先ずは付け合せ(日替わり)のひじき煮を一撃で胃に沈める。和風だしの効いた大豆とひじきが私の喉を鳴らす!そこにご飯のフォールでスリーカウントを狙うが、深い飯の海が私の上腕二頭筋からスタミナを削り取っていった。
しかし、まだ闘いは序盤。間髪入れず、唐揚げマウンテンを崩しに掛かる。しかし、その拳骨の様な大きさは、一口で攻略させまいと言う意志すら感じる程にデカかった。

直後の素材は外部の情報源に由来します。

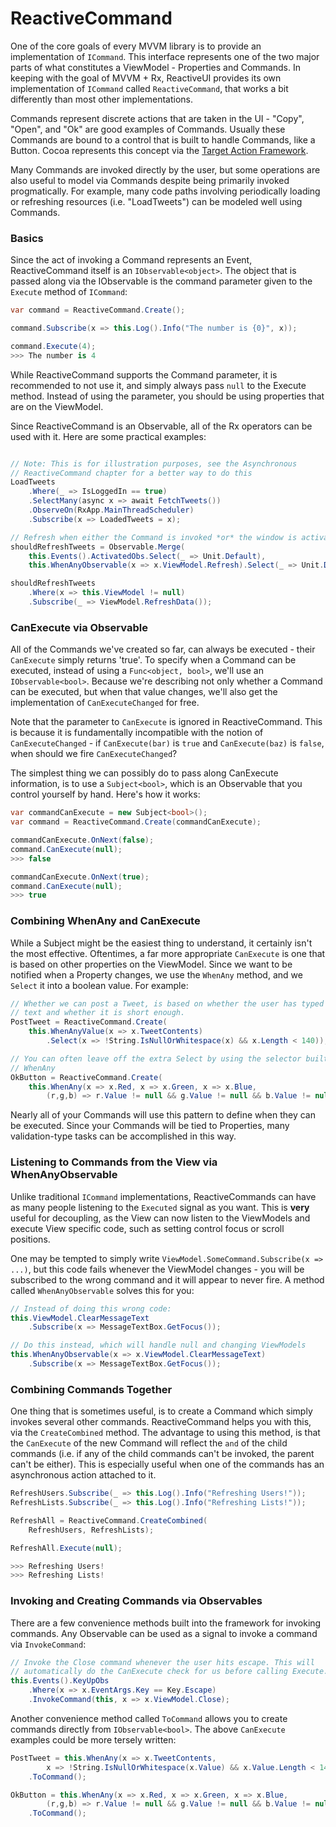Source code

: # ReactiveCommand

One of the core goals of every MVVM library is to provide an implementation of
`ICommand`. This interface represents one of the two major parts of what
constitutes a ViewModel - Properties and Commands. In keeping with the goal of
MVVM + Rx, ReactiveUI provides its own implementation of `ICommand` called
`ReactiveCommand`, that works a bit differently than most other
implementations.

Commands represent discrete actions that are taken in the UI - "Copy", "Open",
and "Ok" are good examples of Commands. Usually these Commands are bound to a
control that is built to handle Commands, like a Button. Cocoa represents this
concept via the [Target Action
Framework](https://developer.apple.com/library/ios/documentation/general/conceptual/CocoaEncyclopedia/Target-Action/Target-Action.html).

Many Commands are invoked directly by the user, but some operations are also
useful to model via Commands despite being primarily invoked progmatically.
For example, many code paths involving periodically loading or refreshing
resources (i.e. "LoadTweets") can be modeled well using Commands.

### Basics

Since the act of invoking a Command represents an Event, ReactiveCommand
itself is an `IObservable<object>`. The object that is passed along via the
IObservable is the command parameter given to the `Execute` method of
`ICommand`:

```cs
var command = ReactiveCommand.Create();

command.Subscribe(x => this.Log().Info("The number is {0}", x));

command.Execute(4);
>>> The number is 4
```

While ReactiveCommand supports the Command parameter, it is recommended to not
use it, and simply always pass `null` to the Execute method. Instead of using
the parameter, you should be using properties that are on the ViewModel.

Since ReactiveCommand is an Observable, all of the Rx operators can be used
with it. Here are some practical examples:

```cs

// Note: This is for illustration purposes, see the Asynchronous
// ReactiveCommand chapter for a better way to do this
LoadTweets
    .Where(_ => IsLoggedIn == true)
    .SelectMany(async x => await FetchTweets())
    .ObserveOn(RxApp.MainThreadScheduler)
    .Subscribe(x => LoadedTweets = x);

// Refresh when either the Command is invoked *or* the window is activated
shouldRefreshTweets = Observable.Merge(
    this.Events().ActivatedObs.Select(_ => Unit.Default),
    this.WhenAnyObservable(x => x.ViewModel.Refresh).Select(_ => Unit.Default));

shouldRefreshTweets
    .Where(x => this.ViewModel != null)
    .Subscribe(_ => ViewModel.RefreshData());
```

### CanExecute via Observable

All of the Commands we've created so far, can always be executed - their
`CanExecute` simply returns 'true'. To specify when a Command can be executed,
instead of using a `Func<object, bool>`, we'll use an `IObservable<bool>`.
Because we're describing not only whether a Command can be executed, but when
that value changes, we'll also get the implementation of `CanExecuteChanged`
for free.

Note that the parameter to `CanExecute` is ignored in ReactiveCommand. This is
because it is fundamentally incompatible with the notion of
`CanExecuteChanged` - if `CanExecute(bar)` is `true` and `CanExecute(baz)` is
`false`, when should we fire `CanExecuteChanged`?

The simplest thing we can possibly do to pass along CanExecute information, is
to use a `Subject<bool>`, which is an Observable that you control yourself by
hand. Here's how it works:

```cs
var commandCanExecute = new Subject<bool>();
var command = ReactiveCommand.Create(commandCanExecute);

commandCanExecute.OnNext(false);
command.CanExecute(null);
>>> false

commandCanExecute.OnNext(true);
command.CanExecute(null);
>>> true
```

### Combining WhenAny and CanExecute

While a Subject might be the easiest thing to understand, it certainly isn't
the most effective. Oftentimes, a far more appropriate `CanExecute` is one
that is based on other properties on the ViewModel. Since we want to be
notified when a Property changes, we use the `WhenAny` method, and we `Select`
it into a boolean value. For example:

```cs
// Whether we can post a Tweet, is based on whether the user has typed any
// text and whether it is short enough.
PostTweet = ReactiveCommand.Create(
    this.WhenAnyValue(x => x.TweetContents)
        .Select(x => !String.IsNullOrWhitespace(x) && x.Length < 140));

// You can often leave off the extra Select by using the selector built into
// WhenAny
OkButton = ReactiveCommand.Create(
    this.WhenAny(x => x.Red, x => x.Green, x => x.Blue,
        (r,g,b) => r.Value != null && g.Value != null && b.Value != null));
```

Nearly all of your Commands will use this pattern to define when they can be
executed. Since your Commands will be tied to Properties, many validation-type
tasks can be accomplished in this way.

### Listening to Commands from the View via WhenAnyObservable

Unlike traditional `ICommand` implementations, ReactiveCommands can have as
many people listening to the `Executed` signal as you want. This is **very**
useful for decoupling, as the View can now listen to the ViewModels and
execute View specific code, such as setting control focus or scroll positions.

One may be tempted to simply write
`ViewModel.SomeCommand.Subscribe(x => ...)`, but this code fails whenever the
ViewModel changes - you will be subscribed to the wrong command and it will
appear to never fire. A method called `WhenAnyObservable` solves this for you:

```cs
// Instead of doing this wrong code:
this.ViewModel.ClearMessageText
    .Subscribe(x => MessageTextBox.GetFocus());

// Do this instead, which will handle null and changing ViewModels
this.WhenAnyObservable(x => x.ViewModel.ClearMessageText)
    .Subscribe(x => MessageTextBox.GetFocus());
```

### Combining Commands Together

One thing that is sometimes useful, is to create a Command which simply
invokes several other commands. ReactiveCommand helps you with this, via the
`CreateCombined` method. The advantage to using this method, is that the
`CanExecute` of the new Command will reflect the `and` of the child commands
(i.e. if any of the child commands can't be invoked, the parent can't be
 either). This is especially useful when one of the commands has an
asynchronous action attached to it.

```cs
RefreshUsers.Subscribe(_ => this.Log().Info("Refreshing Users!"));
RefreshLists.Subscribe(_ => this.Log().Info("Refreshing Lists!"));

RefreshAll = ReactiveCommand.CreateCombined(
    RefreshUsers, RefreshLists);

RefreshAll.Execute(null);

>>> Refreshing Users!
>>> Refreshing Lists!
```

### Invoking and Creating Commands via Observables

There are a few convenience methods built into the framework for invoking
commands. Any Observable can be used as a signal to invoke a command via
`InvokeCommand`:

```cs
// Invoke the Close command whenever the user hits escape. This will
// automatically do the CanExecute check for us before calling Execute.
this.Events().KeyUpObs
    .Where(x => x.EventArgs.Key == Key.Escape)
    .InvokeCommand(this, x => x.ViewModel.Close);
```

Another convenience method called `ToCommand` allows you to create commands
directly from `IObservable<bool>`. The above `CanExecute` examples could be
more tersely written:

```cs
PostTweet = this.WhenAny(x => x.TweetContents,
        x => !String.IsNullOrWhitespace(x.Value) && x.Value.Length < 140)
    .ToCommand();

OkButton = this.WhenAny(x => x.Red, x => x.Green, x => x.Blue,
        (r,g,b) => r.Value != null && g.Value != null && b.Value != null)
    .ToCommand();
```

噛み締めると、サクッ!という歯応えと共に溢れ出す醤油の風味が効いた肉汁の海に溺れそうになるが、ほんのり生姜の香りが私を覚醒させる。
––– ヤバいほど美味い。流石は専門店ッッ!!
これは、全身全霊をもって応えねばなるまい。
こうして、黙々と私は弁当との死闘を繰り広げたのだった。
均衡が崩れたのは、私が唐揚げを5個食べ終わった時だった。
「なん…だと?!」
そこにあったのは、2つの唐揚げだった。
私は注文を間違えたのか?
これでは唐揚げ7個入りでは無いか?!
現状、私は満腹になっていた。
しかし、ご飯は2割程が残っており、更には2つのゲンコツ唐揚げが胃への行手を阻む。
「ふっ、店員さんのおっちょこちょいめ…」
よかろう、こうなれば奥義『出された物は全て頂く』をもって、喰らい尽くすまでだ。
そして、次行った時に差額をお支払いするとしよう。
こうして、私は死闘を制した。
実に素晴らしい体験であった…… 動くと逆流しそうな程に。
––– 後日。
私は再び『もんどりあん』に訪問していた。
そして、店員さんに唐揚げが2個多かった旨を伝えたのだが……
彼女は言った。
「え?それが普通ですよ」と……
如何だっただろうか?
この世には、理解の及ばない事が起こりうるのである。
唐揚げ5個入りなのに7個入り。
到底大盛り7個入りを注文する勇気はないが、これからも私は『もんどりあん』さんを応援します!!